Aujourd’hui, ils poussent déjà les portes des usines. Amazon, deuxième employeur des États-Unis avec 1,56 million de salariés, teste des robots bipèdes pour soulager ses équipes.
Tesla a son Optimus, qui circule déjà dans ses usines, pendant que la startup Figure envoie son modèle 02 chercher et livrer des pièces en chaîne automobile.
Même Boston Dynamics, autrefois star des acrobaties avec son Atlas, s’est recentré sur l’utilité : déplacer des caisses sur un chantier plutôt que d’épater la galerie.
Un marché mondial en ébullition
La course n’est pas américaine uniquement. En Chine, Unitree Robotics mise sur le prix choc avec son G1 vendu entre 15 000 et 20 000 dollars.
En Corée du Sud, l’alliance K-Humanoid vise des standards industriels d’ici 2028 (soulever 20 kilos, marcher vite, résister aux coups).
Et selon Morgan Stanley, ce marché pèserait 5 000 milliards de dollars en 2050. Bref, d’ici là, difficile d’imaginer une usine ou un entrepôt sans humanoïde au travail…
Comment ça marche (et pourquoi ça bloque encore)
Derrière la coque futuriste, c’est surtout de la mécanique, des capteurs et beaucoup de code. Les actuateurs électriques remplacent nos muscles, les caméras et lidars servent d’yeux, et les gyroscopes jouent les oreilles internes.

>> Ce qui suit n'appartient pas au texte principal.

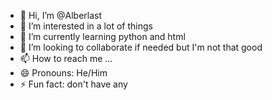 - 👋 Hi, I’m @Alberlast
- 👀 I’m interested in a lot of things
- 🌱 I’m currently learning python and html
- 💞️ I’m looking to collaborate if needed but I'm not that good
- 📫 How to reach me ...
- 😄 Pronouns: He/Him
- ⚡ Fun fact: don't have any

<!---
Alberlast/Alberlast is a ✨ special ✨ repository because its `README.md` (this file) appears on your GitHub profile.
You can click the Preview link to take a look at your changes.
--->
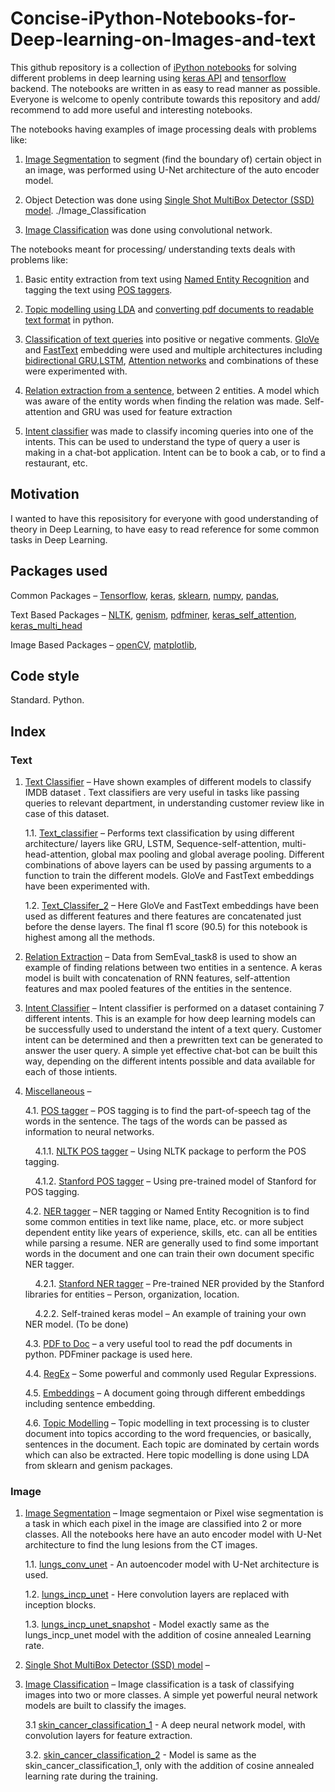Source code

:# Concise-iPython-Notebooks-for-Deep-learning-on-Images-and-text

This github repository is a collection of [iPython notebooks](https://ipython.org/ipython-doc/3/notebook/notebook.html) for solving different problems in deep learning using [keras API](https://keras.io/) and [tensorflow](https://www.tensorflow.org/) backend. The notebooks are written in as easy to read manner as possible. Everyone is welcome to openly contribute towards this repository and add/ recommend to add more useful and interesting notebooks.

The notebooks having examples of image  processing deals with problems like:

1. [Image Segmentation](./Image_Segmentation) to segment (find the boundary of) certain object in an image, was performed using U-Net architecture of the auto encoder model. 

2. Object Detection was done using [Single Shot MultiBox Detector (SSD) model](./SSD).
./Image_Classification
3. [Image Classification](./Image_Classifier) was done using convolutional network.

The notebooks meant for processing/ understanding texts deals with problems like:

1.	Basic entity extraction from text using [Named Entity Recognition](./Miscellaneous/NER_tagger/) and tagging the text using [POS taggers](./Miscellaneous/POS_Tagger/).

2.	[Topic modelling using LDA](./Miscellaneous/topic_modeling.ipynb) and [converting pdf documents to readable text format](./Miscellaneous/pdf_To_doc.ipynb) in python.

3.	[Classification of text queries](./Text_Classification/) into positive or negative comments. [GloVe](https://nlp.stanford.edu/projects/glove/) and [FastText](https://fasttext.cc/docs/en/english-vectors.html) embedding were used and multiple architectures including [bidirectional GRU](https://towardsdatascience.com/introduction-to-sequence-models-rnn-bidirectional-rnn-lstm-gru-73927ec9df15),[LSTM](http://colah.github.io/posts/2015-08-Understanding-LSTMs/), [Attention networks](http://www.wildml.com/2016/01/attention-and-memory-in-deep-learning-and-nlp/) and combinations of these were experimented with.

4.	[Relation extraction from a sentence](./Semantic_Relation_Extraction/), between 2 entities. A model which was aware of the entity words when finding the relation was made. Self-attention and GRU was used for feature extraction

5.	[Intent classifier](./Intent_classifier/) was made to classify incoming queries into one of the intents. This can be used to understand the type of query a user is making in a chat-bot application. Intent can be to book a cab, or to find a restaurant, etc.

## Motivation

I wanted to have this reposisitory for everyone with good understanding of theory in Deep Learning, to have easy to read reference for some common tasks in Deep Learning.

## Packages used

Common Packages – [Tensorflow](https://www.tensorflow.org/), [keras](https://keras.io/), [sklearn](https://scikit-learn.org/), [numpy](http://www.numpy.org/), [pandas](https://pandas.pydata.org/),

Text Based Packages – [NLTK](https://www.nltk.org/), [genism](https://pypi.org/project/gensim/), [pdfminer](https://pypi.org/project/pdfminer/), [keras_self_attention](https://pypi.org/project/keras-self-attention/), [keras_multi_head](https://pypi.org/project/keras-multi-head/)

Image Based Packages – [openCV](https://pypi.org/project/opencv-python/), [matplotlib](https://matplotlib.org/),

## Code style

Standard. Python.

## Index  

### Text

1.	[Text Classifier](./Text_Classification/) – Have shown examples of different models to classify IMDB dataset . Text classifiers are very useful in tasks like passing queries to relevant department, in understanding customer review like in case of this dataset. 

    1.1.	[Text_classifier](./Text_Classification/classification_imdb.ipynb) – Performs text classification by using different architecture/ layers like GRU, LSTM, Sequence-self-attention, multi-head-attention, global max pooling and global average pooling. Different combinations of above layers can be used by passing arguments to a function to train the different models. GloVe and FastText embeddings have been experimented with.

    1.2.	[Text_Classifer_2](./Text_Classification/self_Attn_on_seperate_fets_of_2embds.ipynb) – Here GloVe and FastText embeddings have been used as different features and there features are concatenated just before the dense layers. The final f1 score (90.5) for this notebook is highest among all the methods. 

2.	 [Relation Extraction](./Semantic_Relation_Extraction/) – Data from SemEval_task8 is used to show an example of finding relations between two entities in a sentence. A keras model is built with concatenation of RNN features, self-attention features and max pooled features of the entities in the sentence.

3.	[Intent Classifier](./Intent_classifier/) – Intent classifier is performed on a dataset containing 7 different intents. This is an example for how deep learning models can be successfully used to understand the intent of a text query. Customer intent can be determined and then a prewritten text can be generated to answer the user query. A simple yet effective chat-bot can be built this way, depending on the different intents possible and data available for each of those intients.

4.	[Miscellaneous](./Miscellaneous/) –
    
    4.1.	[POS tagger](./Miscellaneous/POS_Tagger/) – POS tagging is to find the part-of-speech tag of the words in the sentence. The tags of the words can be passed as information to neural networks. 

    &nbsp;   &nbsp; 4.1.1.	[NLTK POS tagger](./Miscellaneous/POS_Tagger/POSTagger_NLTK.ipynb) – Using NLTK package to perform the POS tagging.
  
    &nbsp;   &nbsp; 4.1.2.	[Stanford POS tagger](./Miscellaneous/POS_Tagger/POSTagger_Stanford_NLTK.ipynb) – Using pre-trained model of Stanford for POS tagging.

    4.2.	[NER tagger](./Miscellaneous/NER_tagger/) – NER tagging or Named Entity Recognition is to find some common entities in text like name, place, etc. or more subject dependent entity like years of experience, skills, etc. can all be entities while parsing a resume. NER are generally used to find some important words in the document and one can train their own document specific NER tagger.

    &nbsp;   &nbsp; 4.2.1.	[Stanford NER tagger](./Miscellaneous/NER_tagger/NER_stanford_NLTK.ipynb) – Pre-trained NER provided by the Stanford libraries for entities – Person, organization, location.
  
    &nbsp;   &nbsp; 4.2.2.	Self-trained keras model – An example of training your own NER model. (To be done)

    4.3.	[PDF to Doc](./Miscellaneous/pdf_To_doc.ipynb) – a very useful tool to read the pdf documents in python. PDFminer package is used here.

    4.4.	[RegEx](./Miscellaneous/common_regex.md) – Some powerful and commonly used Regular Expressions.

    4.5.	[Embeddings](./Miscellaneous/Word_Embedding.md) – A document going through different embeddings including sentence embedding.

    4.6.    [Topic Modelling](./Miscellaneous/topic_modeling.ipynb) – Topic modelling in text processing is to cluster document into topics according to the word frequencies, or basically, sentences in the document. Each topic are dominated by certain words which can also be extracted. Here topic modelling is done using LDA from sklearn and genism packages.

### Image

1. [Image Segmentation](./Image_Segmentation) – Image segmentaion or Pixel wise segmentation is a task in which each pixel in the image are classified into 2 or more classes. All the notebooks here have an auto encoder model with U-Net architecture to find the lung lesions from the CT images. 

    1.1.    [lungs_conv_unet](./Image_Segmentation/lungs_conv_unet.ipynb) - An autoencoder model with U-Net architecture is used.
    
    1.2.    [lungs_incp_unet](./Image_Segmentation/lungs_incp_unet.ipynb) - Here convolution layers are replaced with inception blocks.
    
    1.3.    [lungs_incp_unet_snapshot](./Image_Segmentation/lungs_incp_unet_snapshot.ipynb) - Model exactly same as the lungs_incp_unet model with the addition of cosine annealed Learning rate.

2. [Single Shot MultiBox Detector (SSD) model](./SSD) – 

3. [Image Classification](./Image_Classifier) – Image classification is a task of classifying images into two or more classes. A simple yet powerful neural network models are built to classify the images.

    3.1     [skin_cancer_classification_1](./Image_Classifier/skin_cancer_classification_1.ipynb) - A deep neural network model, with convolution layers for feature extraction.
    
    3.2.    [skin_cancer_classification_2](./Image_Classifier/skin_cancer_classification_2.ipynb) - Model is same as the skin_cancer_classification_1, only with the addition of cosine annealed learning rate during the training.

L’IA fait le reste : apprentissage en simulation, reconnaissance d’objets, équilibre dynamique. Problème : l’énergie. La plupart tiennent 2 à 3 heures max par charge.
Certains comme Digit d’Agility Robotics savent se brancher seuls, d’autres comme le Walker S2 changent eux-mêmes de batterie. Mais pour l’instant, un ouvrier reste plus endurant qu’un humanoïde sous lithium.
Face à l’humain : un duel déséquilibré
Côté force, un robot soulève sans se blesser, mais il reste calibré pour des charges “humaines”. Côté vitesse et adaptation, l’humain explose encore la machine : une variation imprévue, un objet mal placé, un outil inconnu… et hop, le robot se fige comme Windows 95.
Leur vrai super-pouvoir ? La mise à jour. Une fois qu’un humanoïde apprend une tâche, toute la flotte peut l’appliquer en quelques minutes. Imaginez un upload global façon Matrix : “I know Kung Fu”… mais version “I know how to fold boxes”.
L’addition cachée
Installer un humanoïde, ce n’est pas “plug and play”. Il faut prévoir de la maintenance, un réseau fiable, des pièces de rechange, des zones de recharge.
L’humain, lui, demande “juste” une pause café et des vacances. Pas le même TCO (Total Cost of Ownership), comme diraient les consultants.
Les premiers terrains conquis
Les humanoïdes vont d’abord gratter là où personne ne veut aller : manutention répétitive, surveillance ennuyeuse, environnements risqués.
Leur gros avantage : ils s’adaptent aux lieux conçus pour nous — escaliers, portes, outils standards. Pas besoin de repenser toute l’usine, ils marchent dedans comme un nouvel intérimaire… mais avec une autonomie limitée.
Jobs & société : la vraie bataille
L’impact économique n’est pas une fiction. Une étude du MIT Sloan montre que chaque robot introduit pour 1 000 travailleurs entraîne en moyenne une baisse de 0,4 % des salaires et 0,2 point du taux d’emploi dans la région. Les emplois répétitifs sont les premiers à trinquer.
À l’inverse, de nouveaux métiers émergent : maintenance, supervision, programmation des flottes. Mais la redistribution est inégale. Les communautés ultra-dépendantes d’Amazon ou Walmart sont en première ligne du choc.
Ajoutez à ça la psychologie : quand un robot marche comme vous et vous regarde presque dans les yeux, difficile de ne pas le considérer comme un “collègue”… même s’il n’ira jamais boire une bière après le taf.
Collègues, pas clones (pour l’instant)
Les humanoïdes ne vont pas débarquer en masse pour piquer tous les jobs du jour au lendemain.
On s’oriente plutôt vers une longue cohabitation : les robots absorbent le “3D work” (dull, dirty, dangerous), les humains gardent la supervision et la créativité.
La vraie question n’est pas “vont-ils nous remplacer ?”, mais “quels boulots voulons-nous leur confier, et comment voulons-nous travailler avec eux ?”.
Car une chose est sûre : les humanoïdes ne sont plus un pari lointain. Ils marchent déjà, soulèvent, se rechargent, apprennent… et frappent à la porte de nos usines.